▸ Your instructions: Across the records that follow, determine how many lines contain "String" and give only the resulting number.

▸ Exercise data:
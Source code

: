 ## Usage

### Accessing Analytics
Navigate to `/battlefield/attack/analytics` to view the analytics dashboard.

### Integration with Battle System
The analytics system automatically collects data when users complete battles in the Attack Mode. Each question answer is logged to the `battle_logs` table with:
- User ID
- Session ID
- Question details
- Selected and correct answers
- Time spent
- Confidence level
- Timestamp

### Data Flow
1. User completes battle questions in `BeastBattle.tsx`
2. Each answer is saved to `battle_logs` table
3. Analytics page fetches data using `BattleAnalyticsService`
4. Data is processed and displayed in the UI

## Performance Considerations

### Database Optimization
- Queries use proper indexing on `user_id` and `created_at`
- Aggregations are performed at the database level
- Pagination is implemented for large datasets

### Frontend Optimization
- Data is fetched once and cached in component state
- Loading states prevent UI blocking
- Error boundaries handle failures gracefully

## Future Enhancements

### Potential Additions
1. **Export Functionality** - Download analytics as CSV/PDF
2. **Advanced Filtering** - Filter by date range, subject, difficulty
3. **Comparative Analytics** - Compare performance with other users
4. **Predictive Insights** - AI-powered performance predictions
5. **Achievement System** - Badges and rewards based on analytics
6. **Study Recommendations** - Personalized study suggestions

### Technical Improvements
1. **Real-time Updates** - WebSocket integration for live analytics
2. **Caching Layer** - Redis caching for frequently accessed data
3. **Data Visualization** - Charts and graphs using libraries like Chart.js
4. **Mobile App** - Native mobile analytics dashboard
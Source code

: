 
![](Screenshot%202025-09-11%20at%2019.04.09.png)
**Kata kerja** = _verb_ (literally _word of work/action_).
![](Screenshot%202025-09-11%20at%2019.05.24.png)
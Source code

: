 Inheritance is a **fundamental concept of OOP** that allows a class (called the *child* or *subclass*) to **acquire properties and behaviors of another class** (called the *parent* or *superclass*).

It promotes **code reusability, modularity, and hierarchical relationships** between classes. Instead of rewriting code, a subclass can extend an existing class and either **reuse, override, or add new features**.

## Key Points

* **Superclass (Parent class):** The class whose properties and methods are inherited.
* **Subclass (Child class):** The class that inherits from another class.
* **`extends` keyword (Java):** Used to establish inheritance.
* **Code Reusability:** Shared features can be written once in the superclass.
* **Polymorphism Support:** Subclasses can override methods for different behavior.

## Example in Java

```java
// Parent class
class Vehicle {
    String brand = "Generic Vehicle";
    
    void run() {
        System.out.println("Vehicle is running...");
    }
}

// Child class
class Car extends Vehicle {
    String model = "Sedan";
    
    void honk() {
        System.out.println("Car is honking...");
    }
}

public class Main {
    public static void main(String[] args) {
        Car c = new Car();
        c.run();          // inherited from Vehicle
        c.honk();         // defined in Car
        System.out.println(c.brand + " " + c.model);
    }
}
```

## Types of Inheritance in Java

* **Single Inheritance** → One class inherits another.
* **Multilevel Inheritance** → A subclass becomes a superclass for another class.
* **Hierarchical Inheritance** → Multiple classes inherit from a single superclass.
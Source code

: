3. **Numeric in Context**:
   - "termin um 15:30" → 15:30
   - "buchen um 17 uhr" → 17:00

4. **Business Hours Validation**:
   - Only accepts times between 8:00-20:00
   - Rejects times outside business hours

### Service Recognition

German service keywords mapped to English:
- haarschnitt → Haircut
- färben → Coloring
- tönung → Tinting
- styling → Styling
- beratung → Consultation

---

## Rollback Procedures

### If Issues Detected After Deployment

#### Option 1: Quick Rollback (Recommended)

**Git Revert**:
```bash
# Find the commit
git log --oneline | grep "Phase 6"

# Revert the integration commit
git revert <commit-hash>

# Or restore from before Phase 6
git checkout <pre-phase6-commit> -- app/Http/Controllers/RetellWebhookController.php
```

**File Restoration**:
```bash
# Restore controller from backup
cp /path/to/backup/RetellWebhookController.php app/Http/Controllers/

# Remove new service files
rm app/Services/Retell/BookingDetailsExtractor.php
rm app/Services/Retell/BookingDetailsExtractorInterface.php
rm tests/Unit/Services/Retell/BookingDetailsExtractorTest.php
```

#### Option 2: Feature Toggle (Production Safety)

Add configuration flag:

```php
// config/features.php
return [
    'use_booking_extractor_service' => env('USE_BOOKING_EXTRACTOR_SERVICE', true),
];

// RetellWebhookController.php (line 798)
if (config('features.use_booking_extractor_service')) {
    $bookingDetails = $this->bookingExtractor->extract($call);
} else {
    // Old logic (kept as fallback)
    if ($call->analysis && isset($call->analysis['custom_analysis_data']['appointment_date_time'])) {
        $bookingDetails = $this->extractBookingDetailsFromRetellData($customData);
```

▸ Written answer: 3